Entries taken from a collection
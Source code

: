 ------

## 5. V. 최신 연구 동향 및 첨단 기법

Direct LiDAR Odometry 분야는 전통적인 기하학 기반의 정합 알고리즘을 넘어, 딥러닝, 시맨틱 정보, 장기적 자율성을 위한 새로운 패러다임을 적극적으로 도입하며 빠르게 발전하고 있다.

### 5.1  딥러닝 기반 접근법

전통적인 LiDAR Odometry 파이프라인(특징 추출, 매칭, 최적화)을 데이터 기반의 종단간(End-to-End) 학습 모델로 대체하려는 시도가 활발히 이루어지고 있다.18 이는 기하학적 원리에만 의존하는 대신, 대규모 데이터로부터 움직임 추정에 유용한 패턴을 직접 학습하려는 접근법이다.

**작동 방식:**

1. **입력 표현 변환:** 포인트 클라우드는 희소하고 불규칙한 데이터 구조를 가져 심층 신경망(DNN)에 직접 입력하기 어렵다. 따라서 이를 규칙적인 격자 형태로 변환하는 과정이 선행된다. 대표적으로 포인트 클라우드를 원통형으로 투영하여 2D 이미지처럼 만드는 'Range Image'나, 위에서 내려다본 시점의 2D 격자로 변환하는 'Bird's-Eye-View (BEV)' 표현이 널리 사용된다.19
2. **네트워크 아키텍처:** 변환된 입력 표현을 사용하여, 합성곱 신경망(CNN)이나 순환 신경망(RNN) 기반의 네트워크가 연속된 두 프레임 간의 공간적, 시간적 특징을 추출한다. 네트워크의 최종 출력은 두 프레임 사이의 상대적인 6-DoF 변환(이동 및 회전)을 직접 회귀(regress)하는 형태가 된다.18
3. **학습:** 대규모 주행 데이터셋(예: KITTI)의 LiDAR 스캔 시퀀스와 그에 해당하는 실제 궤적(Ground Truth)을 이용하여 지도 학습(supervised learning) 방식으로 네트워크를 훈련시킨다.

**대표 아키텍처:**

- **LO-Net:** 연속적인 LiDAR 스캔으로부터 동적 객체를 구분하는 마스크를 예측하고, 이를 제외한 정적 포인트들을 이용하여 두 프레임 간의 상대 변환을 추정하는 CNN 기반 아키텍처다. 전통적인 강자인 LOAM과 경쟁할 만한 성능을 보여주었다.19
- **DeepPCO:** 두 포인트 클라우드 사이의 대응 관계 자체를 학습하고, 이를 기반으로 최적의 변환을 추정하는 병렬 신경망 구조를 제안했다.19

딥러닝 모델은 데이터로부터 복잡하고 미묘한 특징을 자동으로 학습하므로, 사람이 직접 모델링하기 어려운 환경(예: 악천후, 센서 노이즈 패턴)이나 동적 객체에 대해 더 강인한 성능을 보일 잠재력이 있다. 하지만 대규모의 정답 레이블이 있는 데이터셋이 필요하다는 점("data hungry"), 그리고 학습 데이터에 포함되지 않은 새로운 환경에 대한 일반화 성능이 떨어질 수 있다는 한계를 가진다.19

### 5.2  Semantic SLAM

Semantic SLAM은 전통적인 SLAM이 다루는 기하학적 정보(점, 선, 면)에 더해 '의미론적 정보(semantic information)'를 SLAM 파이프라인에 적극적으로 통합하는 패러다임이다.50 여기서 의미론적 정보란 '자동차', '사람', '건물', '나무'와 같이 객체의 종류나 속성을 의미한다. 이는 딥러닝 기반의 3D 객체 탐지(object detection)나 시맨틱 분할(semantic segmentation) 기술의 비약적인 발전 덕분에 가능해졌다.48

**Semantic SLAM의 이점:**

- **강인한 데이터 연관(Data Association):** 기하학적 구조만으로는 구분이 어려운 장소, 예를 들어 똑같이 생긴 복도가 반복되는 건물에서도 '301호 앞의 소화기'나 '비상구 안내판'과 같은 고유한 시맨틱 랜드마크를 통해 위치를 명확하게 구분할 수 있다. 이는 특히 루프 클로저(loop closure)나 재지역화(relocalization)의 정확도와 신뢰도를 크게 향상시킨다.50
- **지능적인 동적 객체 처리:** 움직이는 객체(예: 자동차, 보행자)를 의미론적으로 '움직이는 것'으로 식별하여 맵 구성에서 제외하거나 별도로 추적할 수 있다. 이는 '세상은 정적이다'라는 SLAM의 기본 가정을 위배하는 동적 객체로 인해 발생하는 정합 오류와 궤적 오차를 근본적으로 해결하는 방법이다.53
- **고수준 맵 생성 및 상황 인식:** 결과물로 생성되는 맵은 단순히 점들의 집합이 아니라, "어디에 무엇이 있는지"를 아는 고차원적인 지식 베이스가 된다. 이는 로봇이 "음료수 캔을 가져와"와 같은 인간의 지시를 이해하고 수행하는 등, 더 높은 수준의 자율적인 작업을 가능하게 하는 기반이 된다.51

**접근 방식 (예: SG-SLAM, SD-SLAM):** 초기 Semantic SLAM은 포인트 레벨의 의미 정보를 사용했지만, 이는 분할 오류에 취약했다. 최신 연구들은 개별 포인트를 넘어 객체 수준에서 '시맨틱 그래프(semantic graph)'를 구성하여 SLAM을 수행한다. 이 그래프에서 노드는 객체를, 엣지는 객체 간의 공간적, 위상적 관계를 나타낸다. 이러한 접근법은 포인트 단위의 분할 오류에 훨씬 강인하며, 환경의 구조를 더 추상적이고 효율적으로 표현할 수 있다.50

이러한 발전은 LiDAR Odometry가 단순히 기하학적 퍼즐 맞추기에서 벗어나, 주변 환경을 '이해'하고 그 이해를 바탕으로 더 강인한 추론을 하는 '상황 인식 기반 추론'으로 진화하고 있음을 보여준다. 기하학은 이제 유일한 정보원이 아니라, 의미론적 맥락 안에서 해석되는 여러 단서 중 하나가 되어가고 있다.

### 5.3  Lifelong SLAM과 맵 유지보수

What is required: Go through the records line by line, and copy each line that holds the string "데이터로부터".

Task output:
전통적인 LiDAR Odometry 파이프라인(특징 추출, 매칭, 최적화)을 데이터 기반의 종단간(End-to-End) 학습 모델로 대체하려는 시도가 활발히 이루어지고 있다.18 이는 기하학적 원리에만 의존하는 대신, 대규모 데이터로부터 움직임 추정에 유용한 패턴을 직접 학습하려는 접근법이다.
딥러닝 모델은 데이터로부터 복잡하고 미묘한 특징을 자동으로 학습하므로, 사람이 직접 모델링하기 어려운 환경(예: 악천후, 센서 노이즈 패턴)이나 동적 객체에 대해 더 강인한 성능을 보일 잠재력이 있다. 하지만 대규모의 정답 레이블이 있는 데이터셋이 필요하다는 점("data hungry"), 그리고 학습 데이터에 포함되지 않은 새로운 환경에 대한 일반화 성능이 떨어질 수 있다는 한계를 가진다.19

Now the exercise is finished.